I have a windows c# application and I want to display a pdf file, located on a webserver, in an acrobat com object added to my form.

pdf.loadfile(@"http://somewhere.com/nowwhere.pdf")

As my pdf is large, the application seems to hang till the entire file is loaded.

I want to read the large file without the user being under the perception that the application is hung.

+1  A: 

Sorry, don't have any code, but this article on asynchronous file I/O might be of help to you:

http://www.devsource.com/c/a/Using-VS/Making-Asynchronous-File-IO-Work-in-NET-A-Survival-Guide/

quickcel
A: 

Three suggestions.

the first would be to break it and load a page at a time like some online books do. This is a bit annoying but would save you the loading time. I think ItextSharp has some functionality to do this.

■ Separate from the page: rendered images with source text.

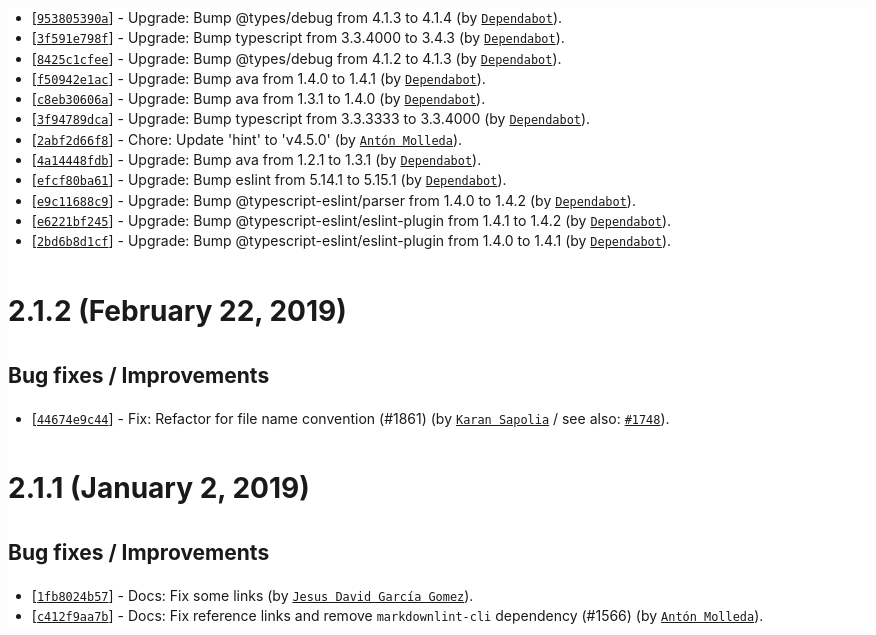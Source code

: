 * [[`953805390a`](https://github.com/webhintio/hint/commit/953805390a84c1d28447d57a06e58cf88da375ed)] - Upgrade: Bump @types/debug from 4.1.3 to 4.1.4 (by [`Dependabot`](https://github.com/dependabot-bot)).
* [[`3f591e798f`](https://github.com/webhintio/hint/commit/3f591e798f352ec47bab83e53ed548318688e51a)] - Upgrade: Bump typescript from 3.3.4000 to 3.4.3 (by [`Dependabot`](https://github.com/dependabot-bot)).
* [[`8425c1cfee`](https://github.com/webhintio/hint/commit/8425c1cfeefbca6014cc78a2486c4f5133a16e3e)] - Upgrade: Bump @types/debug from 4.1.2 to 4.1.3 (by [`Dependabot`](https://github.com/dependabot-bot)).
* [[`f50942e1ac`](https://github.com/webhintio/hint/commit/f50942e1ac6658f9e4b333f7f3a7342ab98b48ea)] - Upgrade: Bump ava from 1.4.0 to 1.4.1 (by [`Dependabot`](https://github.com/dependabot-bot)).
* [[`c8eb30606a`](https://github.com/webhintio/hint/commit/c8eb30606a39c9175e1ec43a8d693d04ff5842d4)] - Upgrade: Bump ava from 1.3.1 to 1.4.0 (by [`Dependabot`](https://github.com/dependabot-bot)).
* [[`3f94789dca`](https://github.com/webhintio/hint/commit/3f94789dcaf69db0047858becd18e1aedf406dcd)] - Upgrade: Bump typescript from 3.3.3333 to 3.3.4000 (by [`Dependabot`](https://github.com/dependabot-bot)).
* [[`2abf2d66f8`](https://github.com/webhintio/hint/commit/2abf2d66f8ae620edab9d1dada6eb828d4531c1c)] - Chore: Update 'hint' to 'v4.5.0' (by [`Antón Molleda`](https://github.com/molant)).
* [[`4a14448fdb`](https://github.com/webhintio/hint/commit/4a14448fdbebf96599548e49e4c8bca2fc0f05f8)] - Upgrade: Bump ava from 1.2.1 to 1.3.1 (by [`Dependabot`](https://github.com/dependabot-bot)).
* [[`efcf80ba61`](https://github.com/webhintio/hint/commit/efcf80ba61c23c210d634c20ae85963af473606e)] - Upgrade: Bump eslint from 5.14.1 to 5.15.1 (by [`Dependabot`](https://github.com/dependabot-bot)).
* [[`e9c11688c9`](https://github.com/webhintio/hint/commit/e9c11688c9a94d9a091e275ed847b9f5dda7ac53)] - Upgrade: Bump @typescript-eslint/parser from 1.4.0 to 1.4.2 (by [`Dependabot`](https://github.com/dependabot-bot)).
* [[`e6221bf245`](https://github.com/webhintio/hint/commit/e6221bf245848bbfa6008ec1e506ad4c097ec5c2)] - Upgrade: Bump @typescript-eslint/eslint-plugin from 1.4.1 to 1.4.2 (by [`Dependabot`](https://github.com/dependabot-bot)).
* [[`2bd6b8d1cf`](https://github.com/webhintio/hint/commit/2bd6b8d1cffec609afccc7ab0c2ca05f06d3eaab)] - Upgrade: Bump @typescript-eslint/eslint-plugin from 1.4.0 to 1.4.1 (by [`Dependabot`](https://github.com/dependabot-bot)).


# 2.1.2 (February 22, 2019)

## Bug fixes / Improvements

* [[`44674e9c44`](https://github.com/webhintio/hint/commit/44674e9c4479cb3f3e3c2e66173437c74481f487)] - Fix: Refactor for file name convention (#1861) (by [`Karan Sapolia`](https://github.com/karansapolia) / see also: [`#1748`](https://github.com/webhintio/hint/issues/1748)).


# 2.1.1 (January 2, 2019)

## Bug fixes / Improvements

* [[`1fb8024b57`](https://github.com/webhintio/hint/commit/1fb8024b57f94552303258ab31b11d8d6de8a415)] - Docs: Fix some links (by [`Jesus David García Gomez`](https://github.com/sarvaje)).
* [[`c412f9aa7b`](https://github.com/webhintio/hint/commit/c412f9aa7ba99eb7ef6c20b7c496d629530f3ecf)] - Docs: Fix reference links and remove `markdownlint-cli` dependency (#1566) (by [`Antón Molleda`](https://github.com/molant)).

Second try compression. again itextsharp has tools that allow for this

My third suggestion would be to check out This thread. choose a few nerdy loading phrases and use an animated gif to distract your client from the long loading time. Obviously this is a last resort, but could useful.

WaxEagle
+1  A: 

Use a Worker Thread. (BackgroundWorker for example)
MSDN Link to BackgroundWorker

PersistenceOfVision
+3  A: 

I would do the following:

  1. Create another thread to import the pdf.
  2. Display some kind of a progress bar to the user. perhaps with a cancel button.

RWendi

RWendi
The COM object may require running on the UI thread making #1 not possible and #2 blocking as well.
sixlettervariables
I've never came acrooss of a COM object requires UI thread. In what case will this happen?
RWendi
A: 

Obviously, if you can use a background thread to do the loading - you'd be all set:

Pdf pdf;

void ShowPdf() {
   if (this.InvokeRequired) {
     this.Invoke(() => this.ShowPdf());
   }
   // give pdf a window...
}

void LoadPdf() {
   System.Threading.ThreadPool.QueueUserWorkItem(() => {
      pdf.LoadFile("http://example.com/somelarge.pdf");
      this.ShowPdf();
   });
}

The issue that may come up there (I've never worked with Acrobat's COM PDF viewer) is that the PDF object expects to be on the UI thread. In that case, you'll end up with issues.

Mark Brackett
+1  A: 

If PDF.LoadFile has to run from the UI thread, you can download the file in a BackgroundWorker with HttpWebRequest, save it locally, then call pdf.loadfile() in an Invoke'd (UI thread) function.